RETOUR SUR LE MODELE SOCIAL DE L’URSS

La compréhension des changements sociaux qui accompagnent la transition vers l’économie de marché en Russie exige de faire un bref retour sur l’expérience soviétique et notamment de revenir sur les pratiques en termes de politique sociale. Dans cette optique, nous présentons les aspects idéologiques guidant la politique sociale soviétique, puis regardons comment ceux-ci se traduisent dans la pratique. Dans un second temps, nous proposons une revue de la littérature visant à mettre en évidence quelques faits stylisés sur les conditions de vie en URSS. Sachant que les autorités soviétiques ont toujours affirmé que le système socialiste, à l’inverse du système capitaliste, conduirait à l’éradication de la pauvreté et de l’inégalité, il s’agit plus précisément de discuter de l’ampleur de ces deux phénomènes.

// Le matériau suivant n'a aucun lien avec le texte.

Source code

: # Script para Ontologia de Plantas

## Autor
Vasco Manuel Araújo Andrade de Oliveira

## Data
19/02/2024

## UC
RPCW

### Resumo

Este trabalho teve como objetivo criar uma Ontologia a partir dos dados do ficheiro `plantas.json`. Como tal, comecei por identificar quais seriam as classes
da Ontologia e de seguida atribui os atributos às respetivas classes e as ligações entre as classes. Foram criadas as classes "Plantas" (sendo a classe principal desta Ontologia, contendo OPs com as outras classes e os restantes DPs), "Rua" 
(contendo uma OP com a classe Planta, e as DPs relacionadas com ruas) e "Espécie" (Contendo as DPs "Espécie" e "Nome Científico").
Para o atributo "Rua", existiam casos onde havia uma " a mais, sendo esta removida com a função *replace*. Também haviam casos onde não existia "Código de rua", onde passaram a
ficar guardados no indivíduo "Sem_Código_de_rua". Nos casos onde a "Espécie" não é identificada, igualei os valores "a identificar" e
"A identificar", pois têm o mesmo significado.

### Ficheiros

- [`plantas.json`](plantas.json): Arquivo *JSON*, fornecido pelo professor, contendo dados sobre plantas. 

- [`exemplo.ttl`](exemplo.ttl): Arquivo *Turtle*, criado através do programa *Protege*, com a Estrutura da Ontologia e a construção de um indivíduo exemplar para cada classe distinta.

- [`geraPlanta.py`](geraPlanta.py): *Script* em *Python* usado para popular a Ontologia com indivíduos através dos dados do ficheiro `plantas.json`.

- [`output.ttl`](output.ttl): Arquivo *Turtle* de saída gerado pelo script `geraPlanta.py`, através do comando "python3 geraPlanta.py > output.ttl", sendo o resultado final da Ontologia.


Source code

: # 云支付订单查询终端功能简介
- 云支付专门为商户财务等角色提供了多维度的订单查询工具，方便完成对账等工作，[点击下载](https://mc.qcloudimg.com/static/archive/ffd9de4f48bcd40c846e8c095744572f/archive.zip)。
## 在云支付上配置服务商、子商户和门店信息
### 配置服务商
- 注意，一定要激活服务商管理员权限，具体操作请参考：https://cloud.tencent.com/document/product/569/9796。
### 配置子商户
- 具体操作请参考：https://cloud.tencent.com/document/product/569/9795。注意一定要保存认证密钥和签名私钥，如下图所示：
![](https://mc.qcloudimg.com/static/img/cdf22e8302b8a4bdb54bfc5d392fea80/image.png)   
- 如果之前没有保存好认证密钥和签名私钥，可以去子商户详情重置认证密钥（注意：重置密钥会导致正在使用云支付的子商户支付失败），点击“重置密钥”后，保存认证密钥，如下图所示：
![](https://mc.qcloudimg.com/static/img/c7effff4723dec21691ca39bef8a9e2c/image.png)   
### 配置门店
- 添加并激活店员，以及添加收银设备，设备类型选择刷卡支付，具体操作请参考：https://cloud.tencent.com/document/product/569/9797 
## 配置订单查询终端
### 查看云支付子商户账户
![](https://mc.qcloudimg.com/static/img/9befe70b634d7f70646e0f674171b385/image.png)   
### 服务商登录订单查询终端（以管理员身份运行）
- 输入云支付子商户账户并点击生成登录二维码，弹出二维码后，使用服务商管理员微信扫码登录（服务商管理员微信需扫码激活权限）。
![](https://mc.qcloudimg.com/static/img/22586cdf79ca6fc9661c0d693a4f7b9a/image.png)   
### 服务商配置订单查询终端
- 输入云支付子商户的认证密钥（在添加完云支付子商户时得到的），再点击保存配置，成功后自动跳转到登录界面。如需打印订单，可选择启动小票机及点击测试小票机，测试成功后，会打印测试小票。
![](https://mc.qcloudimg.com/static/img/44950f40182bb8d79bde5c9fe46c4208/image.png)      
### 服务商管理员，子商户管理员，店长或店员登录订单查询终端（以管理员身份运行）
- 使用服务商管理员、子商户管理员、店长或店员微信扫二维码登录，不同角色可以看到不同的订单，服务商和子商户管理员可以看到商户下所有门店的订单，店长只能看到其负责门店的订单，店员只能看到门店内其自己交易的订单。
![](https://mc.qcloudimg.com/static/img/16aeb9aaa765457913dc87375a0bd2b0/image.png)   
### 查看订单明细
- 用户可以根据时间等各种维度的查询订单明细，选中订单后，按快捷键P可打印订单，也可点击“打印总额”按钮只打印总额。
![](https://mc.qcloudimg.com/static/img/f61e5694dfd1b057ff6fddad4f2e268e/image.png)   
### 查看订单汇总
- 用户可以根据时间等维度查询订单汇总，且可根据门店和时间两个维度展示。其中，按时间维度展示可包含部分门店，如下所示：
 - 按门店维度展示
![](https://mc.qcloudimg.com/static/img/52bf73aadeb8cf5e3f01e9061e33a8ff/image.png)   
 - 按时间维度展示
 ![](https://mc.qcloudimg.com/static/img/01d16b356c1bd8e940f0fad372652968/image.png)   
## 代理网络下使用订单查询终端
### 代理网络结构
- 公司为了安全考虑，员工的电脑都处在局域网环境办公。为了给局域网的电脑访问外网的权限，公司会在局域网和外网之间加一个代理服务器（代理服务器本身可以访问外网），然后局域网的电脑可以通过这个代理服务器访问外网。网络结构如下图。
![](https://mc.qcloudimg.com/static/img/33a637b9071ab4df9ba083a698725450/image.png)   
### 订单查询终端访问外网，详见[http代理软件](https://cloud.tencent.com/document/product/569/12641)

La politique sociale de l’Union Soviétique : de l’idéologie à la pratique

La politique sociale de l’URSS s’articulait autour de deux grands axes, à savoir, d’une part, la politique de l’emploi et la question sous-jacente des rémunérations, et d’autre part, la politique de protection sociale à travers l’Etat Providence.

Emploi et salaires

Le système économique de l’URSS était fondé sur deux grands principes : la propriété publique et collective des moyens de production et la gestion de l’allocation des ressources et de la production par une planification autoritaire et centralisée. En effet, compte tenu des volontés du parti communiste et des informations recueillies auprès des entreprises, le Gosplan, organisme chargé d’établir le plan, définissait les objectifs de production et les dotations en facteurs de production pour chaque branche et chaque région, la cohérence étant assurée par la méthode des balances . Les ministères de branche étaient ensuite chargés de transmettre ces informations aux différentes entreprises. Ce fonctionnement centralisé et administré de l’économie, supposant l’absence de marchés concurrentiels, signifiait que la structure des prix internes était déterminée par le planificateur. L’absence de règles concurrentielles concernait notamment le marché du travail. Dans un système socialiste, la demande de travail est sous le contrôle des autorités centrales qui, en fonction des objectifs de production du plan, déterminent l’allocation des emplois entre les différentes branches. En URSS, la définition du travail reposait sur deux grands principes inscrits dans la Constitution de 1977 [Matthews (1986)]. D’une part, le travail étant considéré comme un droit, l’Etat soviétique s’engageait à garantir l’accès à un emploi à chaque citoyen. D’autre part, le travail était un devoir pour tous qui marquait l’adhésion de l’individu à l’idéologie socialiste et constituait en ce sens le premier vecteur de subordination des individus.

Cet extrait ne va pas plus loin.